To demonstrate unite() we can make a new table, table5 by using the separate() function on the year column in table3. Passing sep a number, tells it just to split that many characters into the string
# A tibble: 6 × 4
country century year rate
<chr> <int> <int> <chr>
1 Afghanistan 19 99 745/19987071
2 Afghanistan 20 0 2666/20595360
3 Brazil 19 99 37737/172006362
4 Brazil 20 0 80488/174504898
5 China 19 99 212258/1272915272
6 China 20 0 213766/1280428583
We can now re- unite()table5. The arguments for this function are just the name of the new column, and the columns to join
table5 %>%unite(new, century, year)
# A tibble: 6 × 3
country new rate
<chr> <chr> <chr>
1 Afghanistan 19_99 745/19987071
2 Afghanistan 20_0 2666/20595360
3 Brazil 19_99 37737/172006362
4 Brazil 20_0 80488/174504898
5 China 19_99 212258/1272915272
6 China 20_0 213766/1280428583
Here the default is to use an underscore _ to join the values, but we can be explicit and use nothing with the sep argument
table5 %>%unite(new, century, year, sep="")
# A tibble: 6 × 3
country new rate
<chr> <chr> <chr>
1 Afghanistan 1999 745/19987071
2 Afghanistan 200 2666/20595360
3 Brazil 1999 37737/172006362
4 Brazil 200 80488/174504898
5 China 1999 212258/1272915272
6 China 200 213766/1280428583
5.7 Quiz
Examine the table1 and table4a datasets. Combine table4a to table1 to create two new columns. Ensure the columns make sense and retain data integrity.

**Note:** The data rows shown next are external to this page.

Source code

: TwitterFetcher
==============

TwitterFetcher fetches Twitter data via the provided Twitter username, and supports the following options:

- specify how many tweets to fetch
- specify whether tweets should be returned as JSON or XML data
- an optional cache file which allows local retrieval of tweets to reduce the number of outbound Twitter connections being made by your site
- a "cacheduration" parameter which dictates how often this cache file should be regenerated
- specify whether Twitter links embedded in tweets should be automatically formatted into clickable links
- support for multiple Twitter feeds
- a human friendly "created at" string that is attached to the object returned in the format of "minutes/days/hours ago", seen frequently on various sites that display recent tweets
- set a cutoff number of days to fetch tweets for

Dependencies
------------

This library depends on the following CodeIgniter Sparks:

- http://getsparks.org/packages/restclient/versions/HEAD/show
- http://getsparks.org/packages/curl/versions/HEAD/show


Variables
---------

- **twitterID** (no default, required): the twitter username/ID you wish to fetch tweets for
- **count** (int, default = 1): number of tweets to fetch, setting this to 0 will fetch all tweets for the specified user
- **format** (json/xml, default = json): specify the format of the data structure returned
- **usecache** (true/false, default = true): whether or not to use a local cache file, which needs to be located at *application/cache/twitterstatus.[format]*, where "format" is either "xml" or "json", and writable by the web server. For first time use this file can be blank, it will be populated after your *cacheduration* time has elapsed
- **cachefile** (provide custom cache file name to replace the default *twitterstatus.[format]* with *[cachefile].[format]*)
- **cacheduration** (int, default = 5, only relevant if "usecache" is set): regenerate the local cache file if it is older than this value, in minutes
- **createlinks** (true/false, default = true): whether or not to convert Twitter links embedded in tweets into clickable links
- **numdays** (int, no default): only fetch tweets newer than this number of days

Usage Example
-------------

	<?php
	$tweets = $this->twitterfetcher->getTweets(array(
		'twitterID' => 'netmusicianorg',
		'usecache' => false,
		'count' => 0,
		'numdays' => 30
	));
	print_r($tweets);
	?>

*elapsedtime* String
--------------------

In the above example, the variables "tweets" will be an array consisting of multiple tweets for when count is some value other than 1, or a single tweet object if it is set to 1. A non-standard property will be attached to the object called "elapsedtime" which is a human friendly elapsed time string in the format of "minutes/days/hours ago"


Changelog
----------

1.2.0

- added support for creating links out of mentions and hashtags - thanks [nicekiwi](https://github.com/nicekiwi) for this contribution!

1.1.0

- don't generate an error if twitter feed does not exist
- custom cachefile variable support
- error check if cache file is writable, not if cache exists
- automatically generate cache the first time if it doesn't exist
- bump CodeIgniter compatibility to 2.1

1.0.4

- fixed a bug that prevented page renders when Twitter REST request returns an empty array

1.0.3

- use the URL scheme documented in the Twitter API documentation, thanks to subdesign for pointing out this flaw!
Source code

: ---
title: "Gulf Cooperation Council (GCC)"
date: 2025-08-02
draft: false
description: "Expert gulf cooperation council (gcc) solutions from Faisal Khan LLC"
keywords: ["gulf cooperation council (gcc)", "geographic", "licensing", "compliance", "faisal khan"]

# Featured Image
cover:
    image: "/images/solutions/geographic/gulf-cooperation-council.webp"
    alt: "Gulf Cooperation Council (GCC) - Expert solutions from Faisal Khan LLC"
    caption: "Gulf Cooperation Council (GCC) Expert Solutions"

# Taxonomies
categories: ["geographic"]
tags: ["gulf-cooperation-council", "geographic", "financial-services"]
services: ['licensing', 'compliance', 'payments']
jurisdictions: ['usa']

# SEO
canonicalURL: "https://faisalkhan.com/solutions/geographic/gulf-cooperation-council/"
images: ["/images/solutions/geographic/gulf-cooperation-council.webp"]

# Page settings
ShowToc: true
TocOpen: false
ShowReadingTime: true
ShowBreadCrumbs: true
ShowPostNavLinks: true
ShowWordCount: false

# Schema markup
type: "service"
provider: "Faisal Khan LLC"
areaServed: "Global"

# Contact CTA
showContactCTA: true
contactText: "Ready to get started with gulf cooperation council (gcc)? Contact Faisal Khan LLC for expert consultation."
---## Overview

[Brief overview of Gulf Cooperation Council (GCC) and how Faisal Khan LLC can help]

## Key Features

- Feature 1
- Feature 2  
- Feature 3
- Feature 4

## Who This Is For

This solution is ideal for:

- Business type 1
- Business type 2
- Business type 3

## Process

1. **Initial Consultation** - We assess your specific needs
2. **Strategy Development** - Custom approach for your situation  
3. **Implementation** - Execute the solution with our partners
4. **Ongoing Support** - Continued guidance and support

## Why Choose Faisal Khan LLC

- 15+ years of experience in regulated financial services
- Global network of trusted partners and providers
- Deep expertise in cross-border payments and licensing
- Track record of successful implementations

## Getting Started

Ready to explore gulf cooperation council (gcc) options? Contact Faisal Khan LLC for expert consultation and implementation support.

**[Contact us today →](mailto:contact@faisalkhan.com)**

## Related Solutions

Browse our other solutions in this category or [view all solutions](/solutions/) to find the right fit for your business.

Tidying data is hard! And it needs you to know your data quite well, which naturally takes time. Rather than quiz questions here, a worked example will give good benefit, so let’s try one of those. Do the Case Study on page 163 of R for Data Science. If you don’t have the print edition it is available online here Case Study for Tidy Data.